With much at stake, Democratic digital messaging consultants, in this case, DC Based Mothership, continues to run a wildly aggressive strategy which may raise money.. but also comes across as psychological warfare on our own voters.
Emails which read “SO WORRIED” “Democrats Lose” “Regrets” “Sorry folks” circulated email boxes about one campaign all in the same day, seemingly every few hours.
Too often, we use “scoreboard” as the only response to this, highlight money raised and perception of interest.
My question remains: if we continue to tell people we have lost, that it is over, that we are sorry, terrible, or doomed, do we raise enough money to compensate for the voters we’ve convinced that they shouldn’t bother because the race is settled.

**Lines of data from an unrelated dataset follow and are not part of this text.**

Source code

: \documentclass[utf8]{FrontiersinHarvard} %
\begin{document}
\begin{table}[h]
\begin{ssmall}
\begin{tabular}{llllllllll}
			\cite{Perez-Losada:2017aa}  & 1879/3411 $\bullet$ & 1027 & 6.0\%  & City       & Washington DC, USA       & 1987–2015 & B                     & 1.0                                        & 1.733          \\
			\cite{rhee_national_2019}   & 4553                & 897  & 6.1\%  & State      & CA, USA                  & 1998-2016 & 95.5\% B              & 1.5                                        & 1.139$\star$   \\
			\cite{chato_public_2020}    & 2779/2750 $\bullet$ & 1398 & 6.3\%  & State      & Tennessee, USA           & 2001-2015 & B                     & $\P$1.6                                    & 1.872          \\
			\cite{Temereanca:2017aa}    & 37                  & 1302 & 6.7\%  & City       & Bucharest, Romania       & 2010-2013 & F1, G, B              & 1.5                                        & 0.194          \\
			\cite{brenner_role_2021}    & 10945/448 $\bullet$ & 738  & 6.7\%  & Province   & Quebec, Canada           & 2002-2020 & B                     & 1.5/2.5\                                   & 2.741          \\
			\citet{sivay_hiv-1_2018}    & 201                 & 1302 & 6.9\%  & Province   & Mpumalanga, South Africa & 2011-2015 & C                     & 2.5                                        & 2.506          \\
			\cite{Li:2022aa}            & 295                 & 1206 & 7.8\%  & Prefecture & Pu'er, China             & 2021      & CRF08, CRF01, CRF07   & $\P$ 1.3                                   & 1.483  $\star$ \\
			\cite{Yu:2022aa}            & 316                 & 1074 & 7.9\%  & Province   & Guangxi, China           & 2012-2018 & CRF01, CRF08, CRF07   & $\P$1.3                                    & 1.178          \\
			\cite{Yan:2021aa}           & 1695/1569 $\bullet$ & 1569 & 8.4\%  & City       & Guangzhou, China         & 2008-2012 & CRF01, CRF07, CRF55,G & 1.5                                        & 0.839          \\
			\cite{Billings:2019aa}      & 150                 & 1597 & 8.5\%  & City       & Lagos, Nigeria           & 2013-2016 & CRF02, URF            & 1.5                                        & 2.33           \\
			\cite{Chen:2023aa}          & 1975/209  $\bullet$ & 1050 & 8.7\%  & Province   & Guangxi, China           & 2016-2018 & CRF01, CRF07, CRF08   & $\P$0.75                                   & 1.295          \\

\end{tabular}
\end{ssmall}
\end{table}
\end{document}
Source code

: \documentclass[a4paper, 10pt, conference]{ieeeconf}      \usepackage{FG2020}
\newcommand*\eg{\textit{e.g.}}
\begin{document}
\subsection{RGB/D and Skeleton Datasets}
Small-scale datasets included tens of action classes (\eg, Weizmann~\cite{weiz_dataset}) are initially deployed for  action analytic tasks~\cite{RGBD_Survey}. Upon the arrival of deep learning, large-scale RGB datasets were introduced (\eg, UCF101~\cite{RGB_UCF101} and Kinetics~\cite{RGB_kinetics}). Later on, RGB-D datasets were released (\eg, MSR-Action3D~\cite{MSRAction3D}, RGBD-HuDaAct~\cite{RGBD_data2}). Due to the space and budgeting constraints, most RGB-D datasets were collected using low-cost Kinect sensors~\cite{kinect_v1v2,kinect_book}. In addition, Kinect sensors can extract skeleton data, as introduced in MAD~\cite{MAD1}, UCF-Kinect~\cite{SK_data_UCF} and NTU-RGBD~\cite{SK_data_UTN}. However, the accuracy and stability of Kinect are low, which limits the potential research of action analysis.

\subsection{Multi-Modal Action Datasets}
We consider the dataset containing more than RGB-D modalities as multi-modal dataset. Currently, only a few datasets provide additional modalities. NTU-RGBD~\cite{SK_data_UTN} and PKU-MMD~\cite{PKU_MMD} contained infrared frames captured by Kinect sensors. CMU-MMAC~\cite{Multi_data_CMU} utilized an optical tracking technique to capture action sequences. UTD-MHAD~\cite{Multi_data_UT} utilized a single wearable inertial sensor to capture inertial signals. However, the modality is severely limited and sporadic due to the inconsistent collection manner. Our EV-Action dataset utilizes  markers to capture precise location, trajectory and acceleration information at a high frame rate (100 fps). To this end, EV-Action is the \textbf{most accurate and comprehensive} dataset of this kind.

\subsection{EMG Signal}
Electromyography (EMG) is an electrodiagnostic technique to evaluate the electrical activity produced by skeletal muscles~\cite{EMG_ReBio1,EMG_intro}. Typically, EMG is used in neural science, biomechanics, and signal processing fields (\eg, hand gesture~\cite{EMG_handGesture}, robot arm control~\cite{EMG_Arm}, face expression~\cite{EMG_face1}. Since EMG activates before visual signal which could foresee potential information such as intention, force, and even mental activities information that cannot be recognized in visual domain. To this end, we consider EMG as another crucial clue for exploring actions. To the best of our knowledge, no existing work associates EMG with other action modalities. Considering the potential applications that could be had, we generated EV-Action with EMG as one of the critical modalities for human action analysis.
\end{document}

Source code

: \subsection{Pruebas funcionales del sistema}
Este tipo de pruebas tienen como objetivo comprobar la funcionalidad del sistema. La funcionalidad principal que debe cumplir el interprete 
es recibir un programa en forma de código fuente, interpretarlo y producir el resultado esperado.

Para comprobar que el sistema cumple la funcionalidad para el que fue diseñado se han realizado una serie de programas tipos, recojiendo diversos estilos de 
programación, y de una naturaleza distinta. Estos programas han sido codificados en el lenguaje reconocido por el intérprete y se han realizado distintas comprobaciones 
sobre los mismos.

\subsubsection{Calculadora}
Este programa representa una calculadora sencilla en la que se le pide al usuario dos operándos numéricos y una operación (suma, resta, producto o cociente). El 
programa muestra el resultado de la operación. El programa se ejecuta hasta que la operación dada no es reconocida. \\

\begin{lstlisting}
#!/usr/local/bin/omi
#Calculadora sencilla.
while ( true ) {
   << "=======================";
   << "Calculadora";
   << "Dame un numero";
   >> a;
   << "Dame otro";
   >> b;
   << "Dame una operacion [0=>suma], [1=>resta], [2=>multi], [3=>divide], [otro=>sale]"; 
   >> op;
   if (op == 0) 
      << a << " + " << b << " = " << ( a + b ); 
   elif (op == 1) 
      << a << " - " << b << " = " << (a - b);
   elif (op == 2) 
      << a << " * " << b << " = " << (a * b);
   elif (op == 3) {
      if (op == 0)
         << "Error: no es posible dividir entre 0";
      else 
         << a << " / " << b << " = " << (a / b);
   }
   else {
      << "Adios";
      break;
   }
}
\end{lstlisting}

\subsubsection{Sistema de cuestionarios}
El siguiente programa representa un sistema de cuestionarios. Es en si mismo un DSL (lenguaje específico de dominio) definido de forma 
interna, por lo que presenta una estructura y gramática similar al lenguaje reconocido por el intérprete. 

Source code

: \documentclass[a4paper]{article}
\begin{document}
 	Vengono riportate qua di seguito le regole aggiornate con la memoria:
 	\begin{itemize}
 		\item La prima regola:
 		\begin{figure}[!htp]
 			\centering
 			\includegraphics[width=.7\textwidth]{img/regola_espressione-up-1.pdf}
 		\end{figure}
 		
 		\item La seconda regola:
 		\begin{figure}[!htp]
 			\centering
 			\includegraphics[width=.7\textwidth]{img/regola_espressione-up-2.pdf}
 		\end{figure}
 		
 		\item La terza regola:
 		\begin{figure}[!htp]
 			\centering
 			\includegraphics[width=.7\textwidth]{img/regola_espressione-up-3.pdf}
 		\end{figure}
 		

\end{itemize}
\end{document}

Let’s be clear. The strategy of sending out tons of negative email isn’t the only one in the market. Also on Sunday, Daily Kos sent out their own fundraising email:
MONTANA: Special election in "single digits" as House GOP votes to repeal Obamacare
Indivisible sent one too:
Send Trump a message in Montana!
In comparison to messages proclaiming doom and gloom, both seem downright positive. But, maybe those are just outside groups. What kind of email are Republicans sending about their candidates?
Thank You!
Keeping Montana Safe
Our way of life
Our outside group email:
Be a part of the big win in Montana!
A distinctly different message, don’t you think? Karen Handel, the Republican opposing Ossoff, has also not declared losses. While polling data shows her trailing by 1 in public, her email? A more rosy headline arrived this morning: “(name) We’re TIED”.
I bring this up because I have argued, repeatedly, that negative messaging about ourselves is a terrible overall strategy. Even if it raises in more money than positive messaging, something political scientists tell me is an iffy assumption, it also means more people who see emails that tell you the race is over or the candidate is screwed. That certainly cannot act as catnip to turn out our own voters, the ones we need to turn up at the polls.
So, in case anyone at Mothership Strategies ever reads this (Hey, Greg Berlin!) could you try something a bit more positive? Maybe once? And see what happens? If you’re going to send 8 emails a day, would it hurt to try just one?
Thanks.
Monday, May 8, 2017 · 4:20:11 PM +00:00 · Chris Reeves
This new email from Ossoff, from the comments, highlights some of my concerns: “You did nothing”. This is talking to donors.
I’ve heard from others who tell me: we have studies that show this works. And I know, I’ve seen them. I’ve talked to people in all organizations who tell me: this raises money.
But are we rejecting that Bernie raised money without this? That some of Hillary’s best fundraising days were built on inspirational rhetoric, not doom and gloom?
I admit, I’m pretty invested in both of these races either directly or indirectly. But, these don’t inspire me to give a lot more. How I wait for an email title from Quist that reads:
“Believe in the possible: We. Can. WIN!”
Or from Ossoff:
”This is close, can you put us over the top?”
I recognize, folks, that they have data and $$ support for scaring people. But as I read these I think of Monsters, Inc. where a fictional company lived on the screams of terror from kids; until they realized joy was a lot more powerful.
Can we try joy, just once? Just one time? Besides Bernie, and see what happens?